- [About this task]: In the records below, tally every line containing "without". Report only the total.
*** Data
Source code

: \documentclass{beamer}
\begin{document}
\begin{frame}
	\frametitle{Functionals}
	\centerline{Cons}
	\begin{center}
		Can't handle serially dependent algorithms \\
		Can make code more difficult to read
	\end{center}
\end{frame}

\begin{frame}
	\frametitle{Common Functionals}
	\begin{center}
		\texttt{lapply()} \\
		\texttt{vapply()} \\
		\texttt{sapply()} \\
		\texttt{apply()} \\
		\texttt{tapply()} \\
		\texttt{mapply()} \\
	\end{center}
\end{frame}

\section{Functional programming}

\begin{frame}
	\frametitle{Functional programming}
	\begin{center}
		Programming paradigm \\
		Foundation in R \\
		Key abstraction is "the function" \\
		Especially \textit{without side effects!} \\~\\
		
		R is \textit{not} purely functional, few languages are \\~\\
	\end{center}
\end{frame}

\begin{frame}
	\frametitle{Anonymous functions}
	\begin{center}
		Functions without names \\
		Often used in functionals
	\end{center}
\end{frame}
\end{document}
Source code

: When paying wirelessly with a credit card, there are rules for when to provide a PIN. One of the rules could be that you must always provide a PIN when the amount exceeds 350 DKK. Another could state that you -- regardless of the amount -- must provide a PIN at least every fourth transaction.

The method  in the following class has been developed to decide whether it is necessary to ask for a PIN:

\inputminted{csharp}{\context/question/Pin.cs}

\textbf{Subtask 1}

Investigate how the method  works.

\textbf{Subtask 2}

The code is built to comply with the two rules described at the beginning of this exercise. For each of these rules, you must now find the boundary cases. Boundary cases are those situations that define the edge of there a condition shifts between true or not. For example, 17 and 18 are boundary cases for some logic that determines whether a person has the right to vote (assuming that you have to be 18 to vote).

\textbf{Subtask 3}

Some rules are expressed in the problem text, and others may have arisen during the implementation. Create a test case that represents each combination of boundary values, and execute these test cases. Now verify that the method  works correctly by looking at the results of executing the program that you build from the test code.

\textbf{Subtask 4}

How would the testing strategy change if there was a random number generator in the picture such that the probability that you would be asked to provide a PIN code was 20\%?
******
- [Written reply]: 2